▶ [What to produce]: Leave out the pictures, and write out exactly the lines from the beginning of the material to the line holding "support from NSF, IBM, Google, SUN", that line included, and nothing else.

▶ [Extracted entries]:
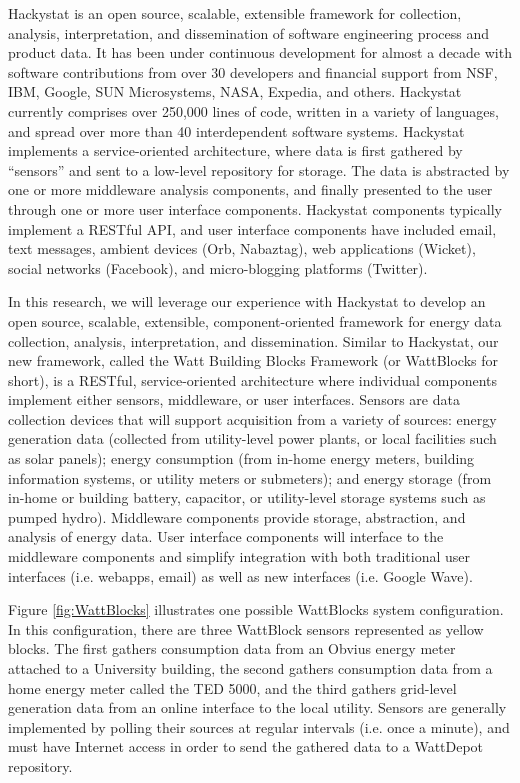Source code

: Hackystat is an open source, scalable, extensible framework for collection,
analysis, interpretation, and dissemination of software engineering process
and product data.  It has been under continuous development for almost a
decade with software contributions from over 30 developers and financial
support from NSF, IBM, Google, SUN Microsystems, NASA, Expedia, and others.  
Hackystat currently comprises over 250,000 lines of code, written
in a variety of languages, and spread over more than 40 interdependent
software systems.  Hackystat implements a service-oriented architecture,
where data is first gathered by ``sensors'' and sent to a low-level
repository for storage.  The data is abstracted by one or more middleware
analysis components, and finally presented to the user through one or more
user interface components.  Hackystat components typically implement a
RESTful API, and user interface components have included email, text
messages, ambient devices (Orb, Nabaztag), web applications (Wicket),
social networks (Facebook), and micro-blogging platforms (Twitter).

In this research, we will leverage our experience with Hackystat to develop
an open source, scalable, extensible, component-oriented framework for
energy data collection, analysis, interpretation, and dissemination.
Similar to Hackystat, our new framework, called the Watt Building Blocks
Framework (or WattBlocks for short), is a RESTful, service-oriented
architecture where individual components implement either sensors,
middleware, or user interfaces.  Sensors are data collection devices that
will support acquisition from a variety of sources: energy generation data
(collected from utility-level power plants, or local facilities such as
solar panels); energy consumption (from in-home energy meters, building
information systems, or utility meters or submeters); and energy storage
(from in-home or building battery, capacitor, or utility-level storage
systems such as pumped hydro).  Middleware components provide storage,
abstraction, and analysis of energy data. User interface components will
interface to the middleware components and simplify integration with both
traditional user interfaces (i.e. webapps, email) as well as new interfaces
(i.e. Google Wave).

Figure \ref{fig:WattBlocks} illustrates one possible WattBlocks system
configuration.  In this configuration, there are three WattBlock sensors
represented as yellow blocks.  The first gathers consumption data from an
Obvius energy meter attached to a University building, the second gathers
consumption data from a home energy meter called the TED 5000, and the
third gathers grid-level generation data from an online interface to the
local utility.  Sensors are generally implemented by polling their sources
at regular intervals (i.e. once a minute), and must have Internet
access in order to send the gathered data to a WattDepot repository.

▶ [Answer area]:
Source code

: Hackystat is an open source, scalable, extensible framework for collection,
analysis, interpretation, and dissemination of software engineering process
and product data.  It has been under continuous development for almost a
decade with software contributions from over 30 developers and financial
support from NSF, IBM, Google, SUN Microsystems, NASA, Expedia, and others.  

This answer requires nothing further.